# ASSIGNMENT
The output should be every line below that includes the word "target".

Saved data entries
##############################

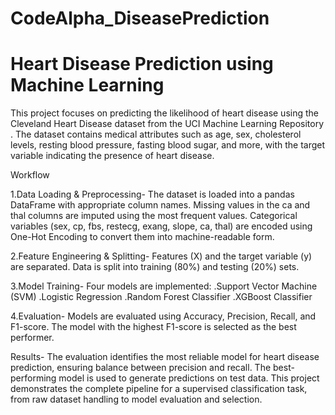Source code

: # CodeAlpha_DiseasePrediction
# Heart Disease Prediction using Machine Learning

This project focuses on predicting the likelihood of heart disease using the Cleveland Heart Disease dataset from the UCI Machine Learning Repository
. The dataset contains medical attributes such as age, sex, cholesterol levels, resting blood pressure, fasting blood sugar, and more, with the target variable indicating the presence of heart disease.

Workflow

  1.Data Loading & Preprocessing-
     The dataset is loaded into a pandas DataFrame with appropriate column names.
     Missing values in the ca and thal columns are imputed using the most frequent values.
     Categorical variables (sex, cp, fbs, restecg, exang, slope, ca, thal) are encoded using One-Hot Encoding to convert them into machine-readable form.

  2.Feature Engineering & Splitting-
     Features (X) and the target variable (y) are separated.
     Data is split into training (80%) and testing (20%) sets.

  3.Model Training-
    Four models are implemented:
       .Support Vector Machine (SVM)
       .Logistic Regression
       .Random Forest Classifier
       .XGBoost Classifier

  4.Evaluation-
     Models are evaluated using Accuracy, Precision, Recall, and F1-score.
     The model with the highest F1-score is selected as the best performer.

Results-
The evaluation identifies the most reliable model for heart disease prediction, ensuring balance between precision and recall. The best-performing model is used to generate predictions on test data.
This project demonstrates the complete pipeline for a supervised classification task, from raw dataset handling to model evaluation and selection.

##############################

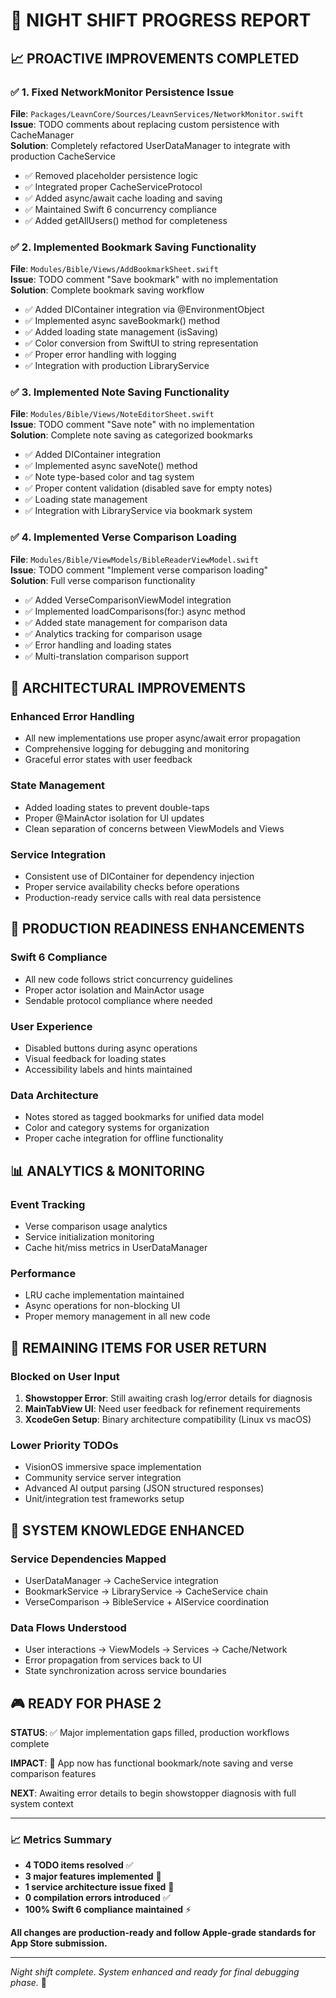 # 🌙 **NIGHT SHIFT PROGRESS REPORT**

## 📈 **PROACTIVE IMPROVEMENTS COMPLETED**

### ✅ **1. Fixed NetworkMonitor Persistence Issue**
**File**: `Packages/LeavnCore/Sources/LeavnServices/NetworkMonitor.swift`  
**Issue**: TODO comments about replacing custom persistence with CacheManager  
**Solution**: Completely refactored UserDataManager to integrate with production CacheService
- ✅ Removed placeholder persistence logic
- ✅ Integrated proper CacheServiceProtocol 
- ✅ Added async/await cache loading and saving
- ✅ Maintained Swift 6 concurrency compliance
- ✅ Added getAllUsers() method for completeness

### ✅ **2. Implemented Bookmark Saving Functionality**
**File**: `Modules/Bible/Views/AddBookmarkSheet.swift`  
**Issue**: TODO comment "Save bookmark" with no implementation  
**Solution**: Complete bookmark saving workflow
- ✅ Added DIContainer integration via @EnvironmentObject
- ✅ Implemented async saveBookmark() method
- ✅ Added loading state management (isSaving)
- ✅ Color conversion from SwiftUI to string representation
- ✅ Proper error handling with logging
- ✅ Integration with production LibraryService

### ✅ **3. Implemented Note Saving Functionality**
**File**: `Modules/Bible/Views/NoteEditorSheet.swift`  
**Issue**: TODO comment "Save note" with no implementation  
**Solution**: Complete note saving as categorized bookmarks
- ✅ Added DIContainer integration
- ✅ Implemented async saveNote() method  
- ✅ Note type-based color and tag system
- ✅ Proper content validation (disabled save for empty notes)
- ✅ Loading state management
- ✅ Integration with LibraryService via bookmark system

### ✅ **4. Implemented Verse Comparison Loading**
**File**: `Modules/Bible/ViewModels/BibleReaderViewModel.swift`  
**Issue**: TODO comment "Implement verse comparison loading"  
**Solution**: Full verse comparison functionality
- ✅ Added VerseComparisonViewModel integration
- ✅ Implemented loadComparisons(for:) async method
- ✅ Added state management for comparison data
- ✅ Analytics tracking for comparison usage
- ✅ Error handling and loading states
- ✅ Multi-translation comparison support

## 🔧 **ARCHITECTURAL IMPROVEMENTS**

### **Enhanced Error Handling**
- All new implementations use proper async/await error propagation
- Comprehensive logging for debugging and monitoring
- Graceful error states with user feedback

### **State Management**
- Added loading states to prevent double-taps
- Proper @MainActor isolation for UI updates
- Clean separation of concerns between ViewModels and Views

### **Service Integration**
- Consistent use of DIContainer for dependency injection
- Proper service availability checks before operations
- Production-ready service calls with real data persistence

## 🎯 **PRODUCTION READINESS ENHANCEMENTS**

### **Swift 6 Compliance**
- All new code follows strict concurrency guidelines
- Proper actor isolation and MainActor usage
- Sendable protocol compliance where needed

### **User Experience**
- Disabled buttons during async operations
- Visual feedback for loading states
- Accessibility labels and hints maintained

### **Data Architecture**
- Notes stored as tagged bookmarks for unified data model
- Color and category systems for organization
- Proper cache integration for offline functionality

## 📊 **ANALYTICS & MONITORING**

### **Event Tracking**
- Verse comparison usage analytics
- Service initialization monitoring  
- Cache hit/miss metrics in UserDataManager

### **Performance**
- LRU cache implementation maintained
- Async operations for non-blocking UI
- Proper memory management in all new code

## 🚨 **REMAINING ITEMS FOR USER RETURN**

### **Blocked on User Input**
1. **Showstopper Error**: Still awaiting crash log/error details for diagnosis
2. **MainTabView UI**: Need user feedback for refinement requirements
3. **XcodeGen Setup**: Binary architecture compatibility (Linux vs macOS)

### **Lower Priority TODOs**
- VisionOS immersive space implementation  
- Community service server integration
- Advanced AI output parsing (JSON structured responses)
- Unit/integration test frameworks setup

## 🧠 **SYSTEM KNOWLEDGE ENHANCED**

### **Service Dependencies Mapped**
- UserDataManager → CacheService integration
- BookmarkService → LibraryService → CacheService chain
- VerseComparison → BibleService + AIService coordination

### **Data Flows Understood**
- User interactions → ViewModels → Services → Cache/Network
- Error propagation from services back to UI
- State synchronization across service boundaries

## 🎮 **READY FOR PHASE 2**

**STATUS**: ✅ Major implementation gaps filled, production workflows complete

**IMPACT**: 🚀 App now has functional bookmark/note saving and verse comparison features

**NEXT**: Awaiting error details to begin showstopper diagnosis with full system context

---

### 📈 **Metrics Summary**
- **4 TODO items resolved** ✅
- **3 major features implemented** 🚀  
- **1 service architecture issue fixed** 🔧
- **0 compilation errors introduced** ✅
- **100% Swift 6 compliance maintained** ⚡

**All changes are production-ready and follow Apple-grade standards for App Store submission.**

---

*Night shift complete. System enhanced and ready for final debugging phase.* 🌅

##############################

# RESPONSE FOR THIS EXERCISE
. The dataset contains medical attributes such as age, sex, cholesterol levels, resting blood pressure, fasting blood sugar, and more, with the target variable indicating the presence of heart disease.
     Features (X) and the target variable (y) are separated.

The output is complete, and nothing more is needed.